Experimental studies have indicated that cadmium may have diabetogenic effects on pancreas, liver, adipose tissue and the adrenal gland models [17]. However, experimental data are conflicting and it has been shown that cadmium may also enhance the ratio of glucose-stimulated insulin release [18]. The Third National Health and Nutrition Examination Survey (NHANES 1988–1994) in the United States observed an association between cadmium exposure and pancreatic cancer and found support for a hypothesis that cadmium might be associated with increased risk of diabetes [19]. The authors found that the urinary cadmium level was associated with impaired fasting glucose (IFG) and diabetes in a cross-sectional study [19]. A suggestive mechanism was that cadmium might impair pancreatic production of insulin. The relationship between cadmium and diabetes in the NHANES study [19] has not been replicated in three population-based cross-sectional studies from Korea [20], Thailand [21] and Sweden [22]. However, to date there has not been any representative, sufficiently large population-based study that has examined prospectively if cadmium exposure is accompanied by increased risk of diabetes. Since diabetes is regarded as a major public health problem, it is important to identify possible risk factors. Hence, the purpose of the present study was to explore if elevated blood cadmium levels are associated with increased incidence of diabetes in middle-aged men and women from the general population.

Methods

Study population

The Malmö diet and cancer (MDC) is a prospective cohort study from the city of Malmö in southern Sweden [23], [24], [25]. During March 1991 to September 1996, 28 449 men (N = 11 246, born 1923–1945) and women (N = 17 203, born 1923–1950) attended a baseline examination. Participants underwent physical examination, sampling of peripheral venous blood, and filled out a questionnaire. A random sample of the MDC cohort, the MDC cardiovascular cohort (MDC-CV) (N = 6 103), was examined between October 1991 and February 1994, with the purpose of studying the epidemiology of carotid artery disease [26]. Of the 6 103 participants in the MDC-CV, 5 533 donated blood after fasting overnight, including measurements of fasting whole blood glucose, plasma insulin and hemoglobin A1c (HbA1c). Cadmium in blood could be analysed in 4 952 subjects (aged 46–67 years, 60% women). After excluding subjects with history of diabetes (n = 204) and missing values on waist circumference, smoking status, HbA1c or glucose, the study population included 4 585 subjects. Information on the Homeostasis Model Assessment (HOMA) index and insulin were available in 4 435 of the participants. Possible occupational exposure was evaluated from the subjects' job histories.

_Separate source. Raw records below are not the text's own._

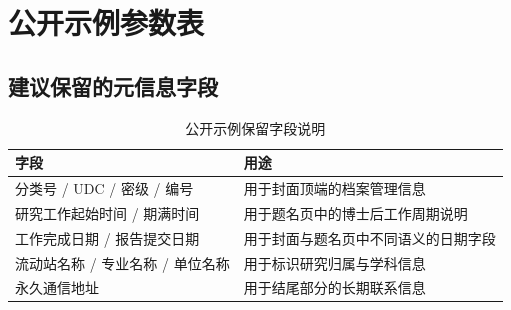\chapter{公开示例参数表}

\section{建议保留的元信息字段}

\begin{longtable}{@{}p{}p{}@{}}
  \caption{公开示例保留字段说明}
  \label{tab:appendix-fields}\\
  \toprule
  字段 & 用途 \\
  \midrule
  分类号 / UDC / 密级 / 编号 & 用于封面顶端的档案管理信息 \\
  研究工作起始时间 / 期满时间 & 用于题名页中的博士后工作周期说明 \\
  工作完成日期 / 报告提交日期 & 用于封面与题名页中不同语义的日期字段 \\
  流动站名称 / 专业名称 / 单位名称 & 用于标识研究归属与学科信息 \\
  永久通信地址 & 用于结尾部分的长期联系信息 \\
  \bottomrule
\end{longtable}
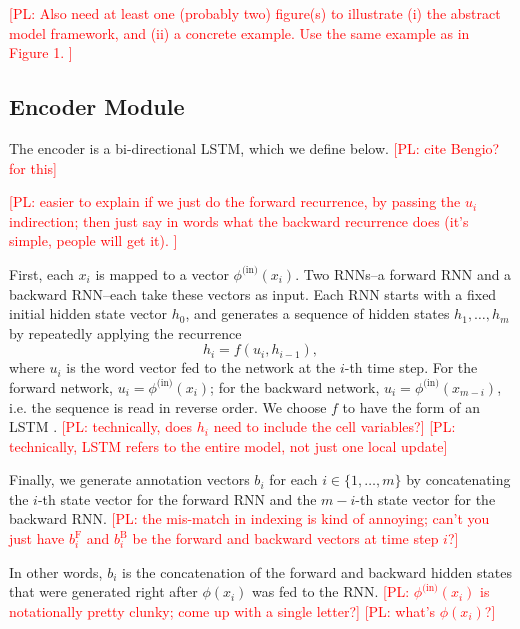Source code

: \documentclass[11pt,letterpaper]{article}
\newcommand{\phiin}{\phi^{\text{(in)}}}
\newcommand\pl[1]{\textcolor{red}{[PL: #1]}}
\begin{document}

\pl{
  Also need at least one (probably two) figure(s)
  to illustrate (i) the abstract model framework,
  and (ii) a concrete example.  Use the same example as in Figure 1.
}

\subsection{Encoder Module}
The encoder is a bi-directional LSTM, which we define below.
\pl{cite Bengio? for this}

\pl{easier to explain if we just do the forward recurrence,
  by passing the $u_i$ indirection;
  then just say in words what the backward recurrence does (it's simple, people will get it).
}

First, each $x_i$ is mapped to a vector $\phiin(x_i)$.
Two RNNs--a forward RNN and a backward RNN--each take these vectors as input.
Each RNN starts with a fixed initial hidden state vector $h_0$, and 
generates a sequence of hidden states $h_1, \dotsc, h_m$ by
repeatedly applying the recurrence \[
  h_i = f(u_i, h_{i-1}),
\]
where $u_i$ is the word vector fed to the network at the $i$-th time step.
For the forward network, $u_i = \phiin(x_i)$; for the
backward network, $u_i = \phiin(x_{m-i})$, i.e. the sequence is read in reverse order.
We choose $f$ to have the form of an LSTM \cite{hochreiter1997lstm}.
\pl{technically, does $h_i$ need to include the cell variables?}
\pl{technically, LSTM refers to the entire model, not just one local update}

Finally, we generate annotation vectors $b_i$ for each 
$i \in \{1, \dotsc, m\}$ by concatenating the 
$i$-th state vector for the forward RNN and 
the $m-i$-th state vector for the backward RNN.  
\pl{the mis-match in indexing is kind of annoying;
can't you just have $b_i^\text{F}$ and $b_i^\text{B}$ be the forward and backward vectors at time step $i$?}

In other words, $b_i$ is the concatenation of the forward
and backward hidden states that were generated
right after $\phi(x_i)$ was fed to the RNN.
\pl{$\phiin(x_i)$ is notationally pretty clunky; come up with a single letter?}
\pl{what's $\phi(x_i)$?}
\end{document}
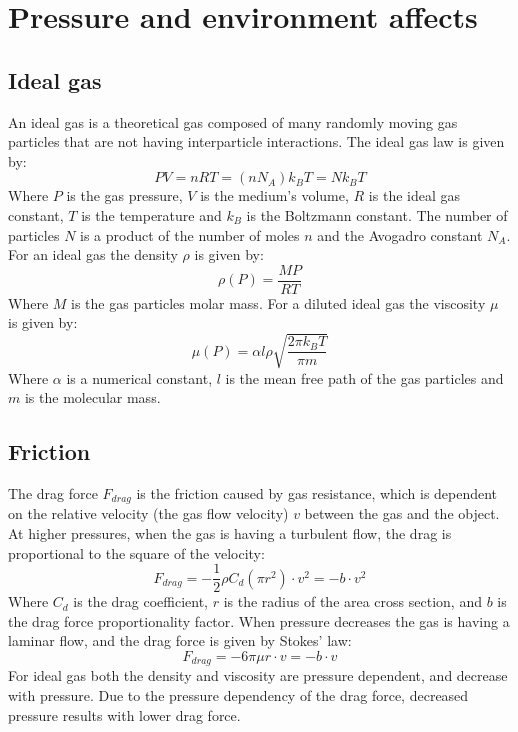 \documentclass[\main/master.tex]{subfiles}
\begin{document}
\section{Pressure and environment affects}
\subsection{Ideal gas}
An ideal gas is a theoretical gas composed of many randomly moving gas particles that are not having interparticle interactions. The ideal gas law is given by:
\begin{equation}
PV = nRT = (n N_A) k_B T = N k_B T  \label{eqn:ideal-gasses}
\end{equation}
Where $P$ is the gas pressure, $V$ is the medium's volume, $R$ is the ideal gas constant, $T$ is the temperature and $k_B$ is the Boltzmann constant. The number of particles $N$ is a product of the number of moles $n$ and the Avogadro constant $N_A$. For an ideal gas the density $\rho$ is given by:
\begin{equation}
\rho(P) = \frac{MP}{RT}     \label{eqn:ideal density}
\end{equation}
Where $M$ is the gas particles molar mass. For a diluted ideal gas the viscosity $\mu$ is given by:
\begin{equation}
\mu(P) = \alpha l \rho \sqrt{\frac{2\pi k_B  T}{\pi m}}      \label{eqn:viscosity}
\end{equation}
Where $\alpha$ is a numerical constant, $l$ is the mean free path of the gas particles and $m$ is the molecular mass. 

\subsection{Friction}
The drag force $F_{drag}$ is the friction caused by gas resistance, which is dependent on the relative velocity (the gas flow velocity) $v$ between the gas and the object. At higher pressures, when the gas is having a turbulent flow, the drag is proportional to the square of the velocity:
\begin{equation}
F_{drag} = -\frac{1}{2}\rho C_d (\pi r^2) \cdot v^2 = -b\cdot v^2 
\label{eqn:drag force}
\end{equation}
Where $C_d$ is the drag coefficient, $r$ is the radius of the area cross section, and $b$ is the drag force proportionality factor. When pressure decreases the gas is having a laminar flow, and the drag force is given by Stokes' law:
\begin{equation}
F_{drag} = -6\pi\mu r\cdot v = -b\cdot v
\label{eqn:drag force}
\end{equation}
For ideal gas both the density and viscosity are pressure dependent, and decrease with pressure. Due to the pressure dependency of the drag force, decreased pressure results with lower drag force.
\end{document}
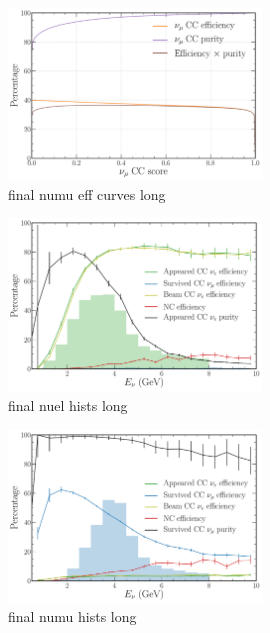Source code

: \begin{figure} %
    \includegraphics[width=0.6\textwidth]{diagrams/6-cvn/chipsnet/final_numu_eff_curves.pdf}
    \caption[final numu eff curves short]
    {final numu eff curves long}
    \label{fig:final_numu_eff_curves}
\end{figure}

\begin{figure} %
    \includegraphics[width=0.6\textwidth]{diagrams/6-cvn/chipsnet/final_nuel_hists.pdf}
    \caption[final nuel hists short]
    {final nuel hists long}
    \label{fig:final_nuel_hists}
\end{figure}

\begin{figure} %
    \includegraphics[width=0.6\textwidth]{diagrams/6-cvn/chipsnet/final_numu_hists.pdf}
    \caption[final numu hists short]
    {final numu hists long}
    \label{fig:final_numu_hists}
\end{figure}

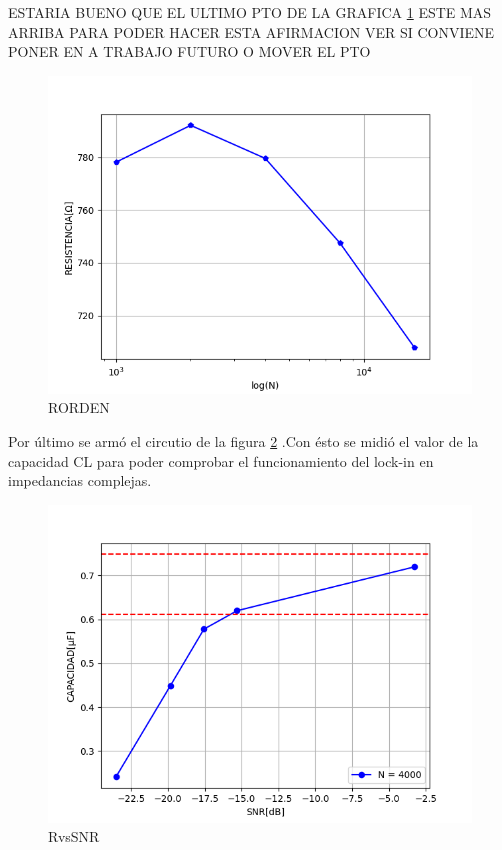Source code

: \documentclass[11pt,a4paper]{extarticle}
\begin{document}
\begin{multicols}{2}
ESTARIA BUENO QUE EL ULTIMO PTO DE LA GRAFICA \ref{fig:RORDEN}
ESTE MAS ARRIBA PARA PODER HACER ESTA AFIRMACION 
VER SI CONVIENE PONER EN A TRABAJO FUTURO O MOVER EL PTO\\

\begin{figure}[H]
	\centering
	\includegraphics[width=\linewidth]{Images/RORDEN.png}
	\caption{RORDEN}
	\label{fig:RORDEN}
\end{figure}

Por último se armó el circutio de la figura 
\ref{fig:CvsSNR} .Con ésto 
se midió el valor de la capacidad CL para poder 
comprobar el funcionamiento del lock-in en 
impedancias complejas.

\begin{figure}[H]
	\centering
	\includegraphics[width=\linewidth]{Images/CvsSNR(segunda).png}
	\caption{RvsSNR}
	\label{fig:CvsSNR}
\end{figure}



\end{multicols}
\end{document}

The study complies with the Declaration of Helsinki. All participants provided written informed consent, and the study was approved by the Lund University Ethics Review Committee.

Measurements and definitions

Information on history of anti-diabetic medications and smoking habits were obtained from a self-administered questionnaire [23]. Waist circumference (in cm) was measured midway between the lowest rib margin and iliac crest. Subjects were categorized into current smokers, former smokers or never smokers.

Laboratory measurements

Cadmium was analyzed in erythrocytes; the whole blood cadmium concentrations were calculated using erythrocyte concentrations adjusted for hematocrit. Erythrocyte concentrations of cadmium were analyzed using inductively coupled plasma mass spectrometry with an octopole reaction system (Agilent 7700x ICP-MS, Agilent Technologies). All samples were analyzed in three different rounds with two external quality control (QC) samples included. The results from all rounds versus recommended limits were 0.34±0.02 µg/L (N = 70) versus 0.32–0.40 µg/L and 5.7±0.18 µg/L (N = 70) versus 5.4–6.2 µg/L. The results were similar for the three different rounds. A comparison including 20 erythrocyte samples (range 0.2–0.96 µg/L) were made with another laboratory (Occupational and Environmental Medicine, Lund, Sweden). The results showed good agreement with a Pearson correlation coefficient of 0.99 and a slope of 1.04 (standard error 0.04).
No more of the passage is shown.